Max Kucheriavyi

Personal information
- Full name: Maksym Serhiyovych Kucheryavyi
- Date of birth: 9 May 2002 (age 24)
- Place of birth: Kyiv, Ukraine
- Position: Midfielder

Team information
- Current team: Caspiy
- Number: 18

Youth career
- 2015–2021: DYuSSh-15 Kyiv

Senior career*
- Years: Team / Apps / (Gls)
- 2021–2025: St Johnstone / 36 / (2)
- 2021–2022: → Brechin City (loan)
- 2022: → Kelty Hearts (loan) / 12 / (1)
- 2023: → Falkirk (loan) / 13 / (1)
- 2026–: Caspiy / 4 / (0)

International career^{‡}
- 2019: Ukraine U17 / 1 / (0)
- 2022–2023: Ukraine U21 / 5 / (1)
- 2024: Ukraine U23 / 4 / (0)

= Max Kucheryavyi =

Ukrainian footballer (born 2002)

Maksym Serhiyovych Kucheryavyi (Максим Сергійович Кучерявий; born 9 May 2002) is a Ukrainian professional footballer who plays as a midfielder for Kazakhstan Premier League club Caspiy.

==Club career==
Kucheriavyi was born in Kyiv, and played locally for DYuSSh-15 Kyiv.

After playing in a youth tournament in the city, Kucheriavyi was scouted by Scottish club Heart of Midlothian, and travelled 2,500 miles between the countries to train, for a period of two years.
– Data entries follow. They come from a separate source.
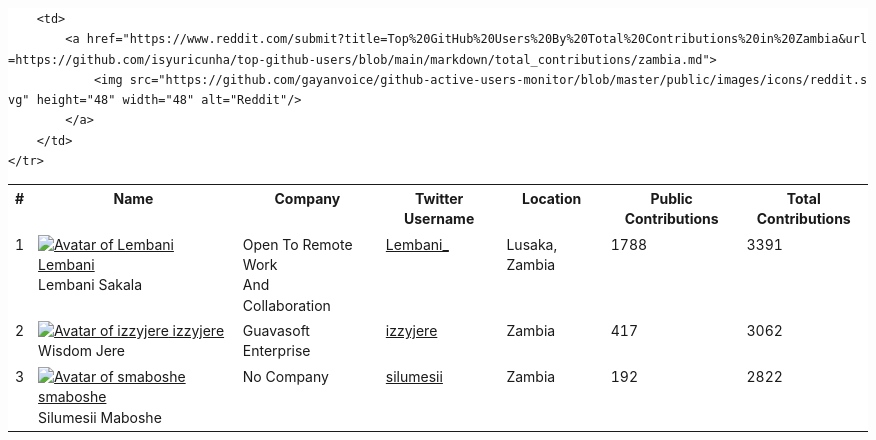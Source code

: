 		<td>
			<a href="https://www.reddit.com/submit?title=Top%20GitHub%20Users%20By%20Total%20Contributions%20in%20Zambia&url=https://github.com/isyuricunha/top-github-users/blob/main/markdown/total_contributions/zambia.md">
				<img src="https://github.com/gayanvoice/github-active-users-monitor/blob/master/public/images/icons/reddit.svg" height="48" width="48" alt="Reddit"/>
			</a>
		</td>
	</tr>
</table>

<table>
	<tr>
		<th>#</th>
		<th>Name</th>
		<th>Company</th>
		<th>Twitter Username</th>
		<th>Location</th>
		<th>Public Contributions</th>
		<th>Total Contributions</th>
	</tr>
	<tr>
		<td>1</td>
		<td>
			<a href="https://github.com/Lembani">
				<img src="https://avatars.githubusercontent.com/u/30483991?s=72&u=5c9ecd10b8c2f851433d8a20b22a80b148e5e337&v=4" width="24" alt="Avatar of Lembani"> Lembani
			</a><br/>
			Lembani Sakala
		</td>
		<td>Open To Remote Work<br/>And<br/>Collaboration<br/></td>
		<td><a href="https://twitter.com/Lembani_">Lembani_</a></td>
		<td>Lusaka, Zambia</td>
		<td>1788</td>
		<td>3391</td>
	</tr>
	<tr>
		<td>2</td>
		<td>
			<a href="https://github.com/izzyjere">
				<img src="https://avatars.githubusercontent.com/u/46313732?s=72&u=e0bb0ce45222f026576790d1fc184e676866e62e&v=4" width="24" alt="Avatar of izzyjere"> izzyjere
			</a><br/>
			Wisdom Jere
		</td>
		<td>Guavasoft Enterprise </td>
		<td><a href="https://twitter.com/izzyjere">izzyjere</a></td>
		<td>Zambia </td>
		<td>417</td>
		<td>3062</td>
	</tr>
	<tr>
		<td>3</td>
		<td>
			<a href="https://github.com/smaboshe">
				<img src="https://avatars.githubusercontent.com/u/72755?s=72&u=7b144709ee02f2c9b49800e4e76f9d9d01fed716&v=4" width="24" alt="Avatar of smaboshe"> smaboshe
			</a><br/>
			Silumesii Maboshe
		</td>
		<td>No Company</td>
		<td><a href="https://twitter.com/silumesii">silumesii</a></td>
		<td>Zambia</td>
		<td>192</td>
		<td>2822</td>
	</tr>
After failing to gain a contract with Hearts, he instead signed with St Johnstone on a three-year deal.

At the start of the 2021–22 season, he moved on loan to Brechin City. After a "brilliant spell" with the club, scoring nine goals in 19 appearances, he was recalled by St Johnstone in January 2022. He then moved on loan to Kelty Hearts, and in March 2022 he scored the winning goal which guaranteed Kelty's Scottish League Two title.

He moved on loan to Falkirk in February 2023.
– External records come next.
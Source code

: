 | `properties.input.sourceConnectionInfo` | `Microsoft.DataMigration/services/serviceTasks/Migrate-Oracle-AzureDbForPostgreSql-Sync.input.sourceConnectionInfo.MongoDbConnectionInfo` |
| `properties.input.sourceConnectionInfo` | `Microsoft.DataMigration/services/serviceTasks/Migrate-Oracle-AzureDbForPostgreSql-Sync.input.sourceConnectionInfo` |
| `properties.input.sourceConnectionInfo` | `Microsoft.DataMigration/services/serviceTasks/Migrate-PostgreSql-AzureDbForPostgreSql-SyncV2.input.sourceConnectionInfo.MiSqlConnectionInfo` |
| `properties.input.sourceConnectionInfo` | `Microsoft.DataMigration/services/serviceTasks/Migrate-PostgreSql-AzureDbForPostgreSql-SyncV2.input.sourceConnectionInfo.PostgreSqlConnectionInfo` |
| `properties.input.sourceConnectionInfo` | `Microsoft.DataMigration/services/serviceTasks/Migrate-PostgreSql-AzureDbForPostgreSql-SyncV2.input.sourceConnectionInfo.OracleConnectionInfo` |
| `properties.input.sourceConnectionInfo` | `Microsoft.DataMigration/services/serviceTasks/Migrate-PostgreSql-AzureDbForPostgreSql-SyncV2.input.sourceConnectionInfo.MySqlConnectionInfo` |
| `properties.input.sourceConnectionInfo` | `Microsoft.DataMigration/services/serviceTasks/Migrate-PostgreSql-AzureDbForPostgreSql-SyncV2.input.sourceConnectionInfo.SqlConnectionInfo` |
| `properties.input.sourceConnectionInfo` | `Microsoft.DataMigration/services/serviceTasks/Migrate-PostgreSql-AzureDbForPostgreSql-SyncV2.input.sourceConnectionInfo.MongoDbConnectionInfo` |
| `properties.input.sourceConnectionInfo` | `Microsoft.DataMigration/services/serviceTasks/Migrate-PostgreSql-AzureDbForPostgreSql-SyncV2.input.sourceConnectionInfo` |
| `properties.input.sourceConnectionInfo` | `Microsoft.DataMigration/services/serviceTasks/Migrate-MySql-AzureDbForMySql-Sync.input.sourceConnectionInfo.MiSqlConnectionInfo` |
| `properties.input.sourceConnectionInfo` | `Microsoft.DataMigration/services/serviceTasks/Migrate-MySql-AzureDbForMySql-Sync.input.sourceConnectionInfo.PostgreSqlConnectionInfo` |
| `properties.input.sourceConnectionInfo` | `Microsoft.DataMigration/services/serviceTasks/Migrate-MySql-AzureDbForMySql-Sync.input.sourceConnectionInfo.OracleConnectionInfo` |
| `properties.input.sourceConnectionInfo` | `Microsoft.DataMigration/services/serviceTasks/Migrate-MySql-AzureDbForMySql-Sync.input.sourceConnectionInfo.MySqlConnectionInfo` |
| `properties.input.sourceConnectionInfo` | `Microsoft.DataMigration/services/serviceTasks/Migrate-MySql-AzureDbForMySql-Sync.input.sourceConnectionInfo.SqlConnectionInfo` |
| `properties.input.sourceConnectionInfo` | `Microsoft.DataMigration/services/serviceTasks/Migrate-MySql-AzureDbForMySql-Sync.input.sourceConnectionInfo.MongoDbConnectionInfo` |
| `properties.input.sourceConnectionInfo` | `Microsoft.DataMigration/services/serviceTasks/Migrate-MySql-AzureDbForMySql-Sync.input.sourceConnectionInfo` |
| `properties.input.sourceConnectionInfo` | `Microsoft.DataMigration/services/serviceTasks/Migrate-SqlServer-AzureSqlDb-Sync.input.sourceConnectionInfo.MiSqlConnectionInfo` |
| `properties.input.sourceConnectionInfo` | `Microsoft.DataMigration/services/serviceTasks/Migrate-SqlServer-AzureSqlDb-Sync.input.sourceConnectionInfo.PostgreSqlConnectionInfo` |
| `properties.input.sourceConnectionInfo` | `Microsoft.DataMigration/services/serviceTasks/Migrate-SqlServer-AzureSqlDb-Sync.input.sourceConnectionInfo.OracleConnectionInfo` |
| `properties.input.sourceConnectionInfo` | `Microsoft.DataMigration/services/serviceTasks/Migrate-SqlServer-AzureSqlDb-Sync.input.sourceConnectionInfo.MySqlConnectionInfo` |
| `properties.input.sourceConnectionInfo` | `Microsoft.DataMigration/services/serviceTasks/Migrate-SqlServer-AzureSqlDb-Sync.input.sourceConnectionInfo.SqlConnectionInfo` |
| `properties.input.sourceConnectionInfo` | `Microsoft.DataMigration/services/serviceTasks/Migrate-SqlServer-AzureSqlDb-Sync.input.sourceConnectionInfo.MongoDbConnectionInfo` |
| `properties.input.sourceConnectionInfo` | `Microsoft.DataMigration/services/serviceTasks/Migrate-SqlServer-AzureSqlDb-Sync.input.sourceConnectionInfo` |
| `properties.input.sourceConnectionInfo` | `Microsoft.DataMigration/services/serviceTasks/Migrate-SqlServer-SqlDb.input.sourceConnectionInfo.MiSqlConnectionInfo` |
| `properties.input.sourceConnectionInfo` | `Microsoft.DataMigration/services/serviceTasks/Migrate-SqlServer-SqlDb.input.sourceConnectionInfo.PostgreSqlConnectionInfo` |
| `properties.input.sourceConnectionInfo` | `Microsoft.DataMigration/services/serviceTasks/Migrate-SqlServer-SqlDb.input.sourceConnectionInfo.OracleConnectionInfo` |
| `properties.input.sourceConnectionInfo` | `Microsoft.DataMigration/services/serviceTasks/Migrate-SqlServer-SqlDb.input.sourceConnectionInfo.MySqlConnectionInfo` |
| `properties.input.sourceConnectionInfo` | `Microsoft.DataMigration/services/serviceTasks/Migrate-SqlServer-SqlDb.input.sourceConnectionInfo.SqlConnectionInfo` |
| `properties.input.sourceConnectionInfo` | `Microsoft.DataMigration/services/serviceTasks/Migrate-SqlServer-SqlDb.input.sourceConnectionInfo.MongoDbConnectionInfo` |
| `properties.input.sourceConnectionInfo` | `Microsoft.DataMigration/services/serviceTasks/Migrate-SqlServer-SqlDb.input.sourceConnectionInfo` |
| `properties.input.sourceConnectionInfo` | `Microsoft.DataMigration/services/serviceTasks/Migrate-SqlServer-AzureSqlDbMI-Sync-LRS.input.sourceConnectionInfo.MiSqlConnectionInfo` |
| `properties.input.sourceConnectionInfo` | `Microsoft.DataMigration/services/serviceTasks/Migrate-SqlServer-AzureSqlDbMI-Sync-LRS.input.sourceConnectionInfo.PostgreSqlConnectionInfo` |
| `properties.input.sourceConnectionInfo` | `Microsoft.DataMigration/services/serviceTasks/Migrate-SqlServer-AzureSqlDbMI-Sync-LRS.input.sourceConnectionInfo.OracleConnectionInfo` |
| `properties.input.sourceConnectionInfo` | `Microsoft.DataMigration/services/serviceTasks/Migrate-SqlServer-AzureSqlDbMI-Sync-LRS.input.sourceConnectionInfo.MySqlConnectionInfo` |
Kucheriavyi scored his first league goals for St Johnstone on 2 September 2023, scoring two late goals to earn a 2–2 draw.

At the start of the 2024–25 season, St Johnstone manager Craig Levein said he could go out on loan. He left St Johnstone at the end of the 2024–25 season, criticising the club's management following relegation.
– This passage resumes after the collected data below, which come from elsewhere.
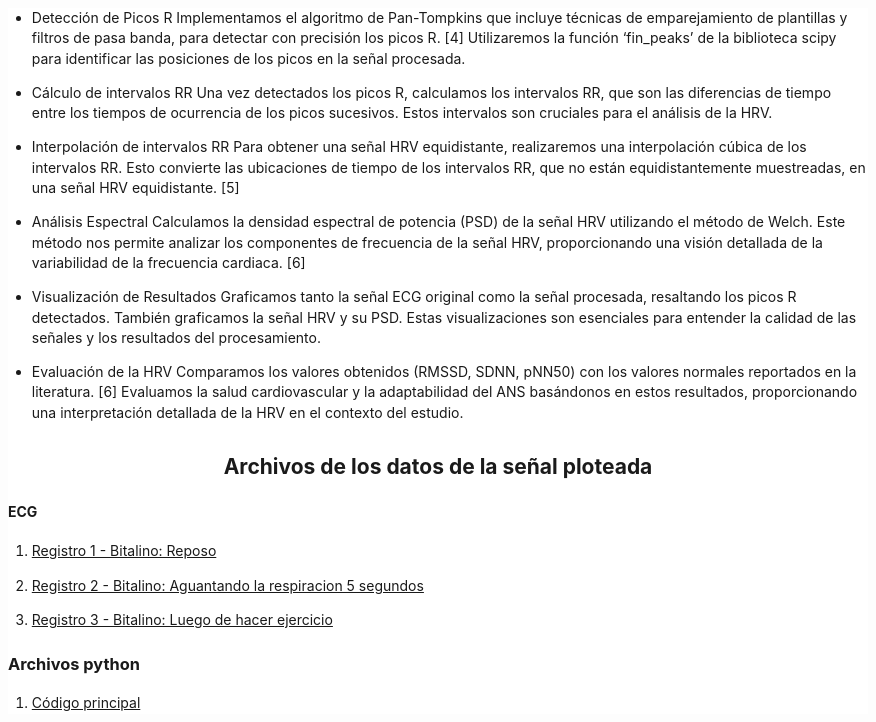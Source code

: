 - Detección de Picos R
Implementamos el algoritmo de Pan-Tompkins que incluye técnicas de emparejamiento de plantillas y filtros de pasa banda, para detectar con precisión los picos R. [4]
Utilizaremos la función ‘fin_peaks’ de la biblioteca scipy para identificar las posiciones de los picos en la señal procesada.

- Cálculo de intervalos RR
Una vez detectados los picos R, calculamos los intervalos RR, que son las diferencias de tiempo entre los tiempos de ocurrencia de los picos sucesivos. Estos intervalos son cruciales para el análisis de la HRV.

- Interpolación de intervalos RR
Para obtener una señal HRV equidistante, realizaremos una interpolación cúbica de los intervalos RR. Esto convierte las ubicaciones de tiempo de los intervalos RR, que no están equidistantemente muestreadas, en una señal HRV equidistante. [5]


- Análisis Espectral
Calculamos la densidad espectral de potencia (PSD) de la señal HRV utilizando el método de Welch. Este método nos permite analizar los componentes de frecuencia de la señal HRV, proporcionando una visión detallada de la variabilidad de la frecuencia cardiaca. [6]

- Visualización de Resultados
Graficamos tanto la señal ECG original como la señal procesada, resaltando los picos R detectados. También graficamos la señal HRV y su PSD. Estas visualizaciones son esenciales para entender la calidad de las señales y los resultados del procesamiento.

- Evaluación de la HRV
Comparamos los valores obtenidos (RMSSD, SDNN, pNN50) con los valores normales reportados en la literatura. [6] Evaluamos la salud cardiovascular y la adaptabilidad del ANS basándonos en estos resultados, proporcionando una interpretación detallada de la HRV en el contexto del estudio.




</p>


<a id = "archivosenal"></a>
<h2 style = "text-align: center;">Archivos de los datos de la señal ploteada</h2>
</h5>

#### ECG
1. [Registro 1 - Bitalino: Reposo](https://github.com/Melanyccb11/Intro_senales/blob/main/ISB/Laboratorios/4.%20Adquisi%C3%B3n%20de%20Se%C3%B1ales%20ECG/Archivo%20texto/NormalBreath30s.txt)</p>
2. [Registro 2 - Bitalino: Aguantando la respiracion 5 segundos](https://github.com/Melanyccb11/Intro_senales/blob/main/ISB/Laboratorios/4.%20Adquisi%C3%B3n%20de%20Se%C3%B1ales%20ECG/Archivo%20texto/InHoldEx5s.txt)</p>
3. [Registro 3 - Bitalino: Luego de hacer ejercicio](https://github.com/Melanyccb11/Intro_senales/blob/main/ISB/Laboratorios/4.%20Adquisi%C3%B3n%20de%20Se%C3%B1ales%20ECG/Archivo%20texto/ReposandoBurpee30s.txt)</p>

### Archivos python 

1. [Código principal](https://github.com/Melanyccb11/Intro_senales/blob/main/ISB/Laboratorios/9.%20Procesamiento%20y%20HVR%20de%20la%20se%C3%B1al%20ECG/LAB9_HVR_Filter.ipynb)</p>

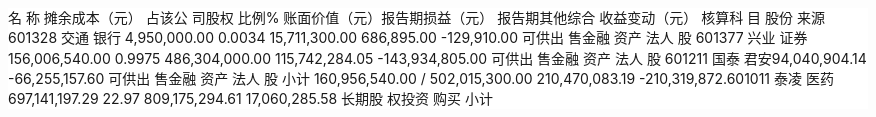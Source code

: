 名
称
摊余成本（元）
占该公
司股权
比例%
账面价值（元）报告期损益（元）
报告期其他综合
收益变动（元）
核算科
目
股份
来源
601328
交通
银行
4,950,000.00
0.0034
15,711,300.00
686,895.00
-129,910.00
可供出
售金融
资产
法人
股
601377
兴业
证券
156,006,540.00
0.9975
486,304,000.00
115,742,284.05
-143,934,805.00
可供出
售金融
资产
法人
股
601211
国泰
君安94,040,904.14
-66,255,157.60
可供出
售金融
资产
法人
股
小计
160,956,540.00
/
502,015,300.00
210,470,083.19
-210,319,872.601011
泰凌
医药
697,141,197.29
22.97
809,175,294.61
17,060,285.58
长期股
权投资
购买
小计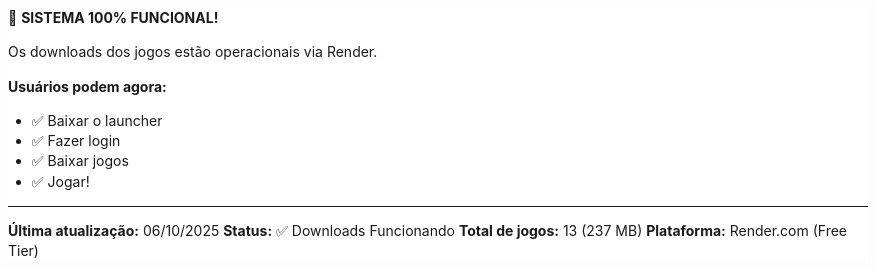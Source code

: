 🎉 **SISTEMA 100% FUNCIONAL!**

Os downloads dos jogos estão operacionais via Render.

**Usuários podem agora:**
- ✅ Baixar o launcher
- ✅ Fazer login
- ✅ Baixar jogos
- ✅ Jogar!

---

**Última atualização:** 06/10/2025
**Status:** ✅ Downloads Funcionando
**Total de jogos:** 13 (237 MB)
**Plataforma:** Render.com (Free Tier)
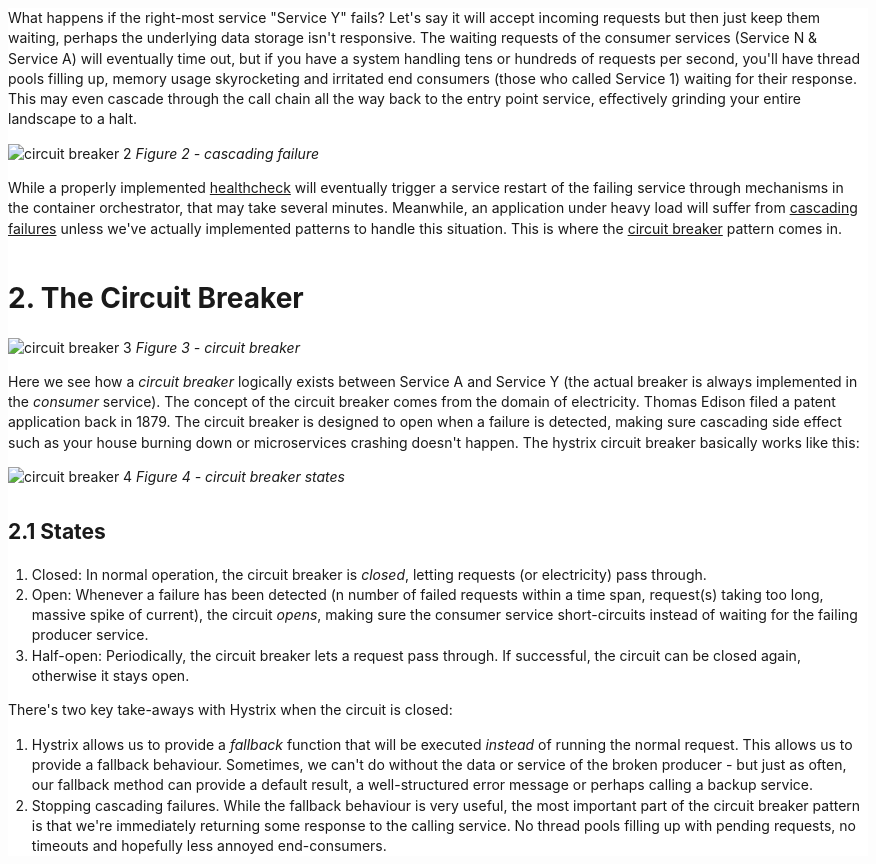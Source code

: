What happens if the right-most service "Service Y" fails? Let's say it will accept incoming requests but then just keep them waiting, perhaps the underlying data storage isn't responsive. The waiting requests of the consumer services (Service N & Service A) will eventually time out, but if you have a system handling tens or hundreds of requests per second, you'll have thread pools filling up, memory usage skyrocketing and irritated end consumers (those who called Service 1) waiting for their response. This may even cascade through the call chain all the way back to the entry point service, effectively grinding your entire landscape to a halt. 

![circuit breaker 2](/assets/blogg/goblog/part11-cb3.png)
_Figure 2 - cascading failure_

While a properly implemented [healthcheck](https://callistaenterprise.se/blogg/teknik/2017/03/22/go-blog-series-part6/) will eventually trigger a service restart of the failing service through mechanisms in the container orchestrator, that may take several minutes. Meanwhile, an application under heavy load will suffer from [cascading failures](https://en.wikipedia.org/wiki/Cascading_failure) unless we've actually implemented patterns to handle this situation. This is where the [circuit breaker](https://martinfowler.com/bliki/CircuitBreaker.html) pattern comes in.
  
# 2. The Circuit Breaker

![circuit breaker 3](/assets/blogg/goblog/part11-cb-2.png)
_Figure 3 - circuit breaker_

Here we see how a _circuit breaker_ logically exists between Service A and Service Y (the actual breaker is always implemented in the _consumer_ service). The concept of the circuit breaker comes from the domain of electricity. Thomas Edison filed a patent application back in 1879. The circuit breaker is designed to open when a failure is detected, making sure cascading side effect such as your house burning down or microservices crashing doesn't happen. The hystrix circuit breaker basically works like this:

![circuit breaker 4](/assets/blogg/goblog/part11-cb-std.png)
_Figure 4 - circuit breaker states_

## 2.1 States
1. Closed: In normal operation, the circuit breaker is _closed_, letting requests (or electricity) pass through.
2. Open: Whenever a failure has been detected (n number of failed requests within a time span, request(s) taking too long, massive spike of current), the circuit _opens_, making sure the consumer service short-circuits instead of waiting for the failing producer service.
3. Half-open: Periodically, the circuit breaker lets a request pass through. If successful, the circuit can be closed again, otherwise it stays open.

There's two key take-aways with Hystrix when the circuit is closed:

1. Hystrix allows us to provide a _fallback_ function that will be executed _instead_ of running the normal request. This allows us to provide a fallback behaviour. Sometimes, we can't do without the data or service of the broken producer - but just as often, our fallback method can provide a default result, a well-structured error message or perhaps calling a backup service.
2. Stopping cascading failures. While the fallback behaviour is very useful, the most important part of the circuit breaker pattern is that we're immediately returning some response to the calling service. No thread pools filling up with pending requests, no timeouts and hopefully less annoyed end-consumers.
In April 2026 he signed for Kazakh club Caspiy.

==International career==
Kucheriavyi has played for the Ukraine under-17 team.

In May 2024, he was called up by Ruslan Rotan to the Ukraine Olympic football team squad to play at the 2024 Maurice Revello Tournament in France. He won the tournament.

==Career statistics==

Appearances and goals by club, season and competition
| Club | Season | League |  |  | Scottish Cup |  | League Cup |  | Other |  | Total |  |
| Division | Apps | Goals | Apps | Goals | Apps | Goals | Apps | Goals | Apps | Goals |
| St Johnstone | 2021–22 | Scottish Premiership | 0 | 0 | 0 | 0 | 0 | 0 | 1 | 0 | 1 | 0 |
| 2022–23 | Scottish Premiership | 4 | 0 | 0 | 0 | 3 | 0 | 2 | 0 | 9 | 0 |
| 2023–24 | Scottish Premiership | 29 | 2 | 0 | 0 | 4 | 1 | 0 | 0 | 33 | 3 |
| 2024–25 | Scottish Premiership | 3 | 0 | 0 | 0 | 2 | 0 | 0 | 0 | 5 | 0 |
| Total |  | 36 | 2 | 0 | 0 | 9 | 1 | 3 | 0 | 48 | 3 |
| Kelty Hearts (loan) | 2021–22 | Scottish League Two | 12 | 1 | 0 | 0 | 0 | 0 | 0 | 0 | 12 | 1 |
| Falkirk (loan) | 2022–23 | Scottish League One | 13 | 1 | 2 | 0 | 0 | 0 | 2 | 0 | 17 | 1 |
| Career total |  |  | 61 | 4 | 2 | 0 | 9 | 1 | 5 | 0 | 77 | 5 |

==Personal life==
Following the 2022 Russian invasion of Ukraine, Kucheriavyi spoke about the impact on his family in the country. He also launched a fundraiser.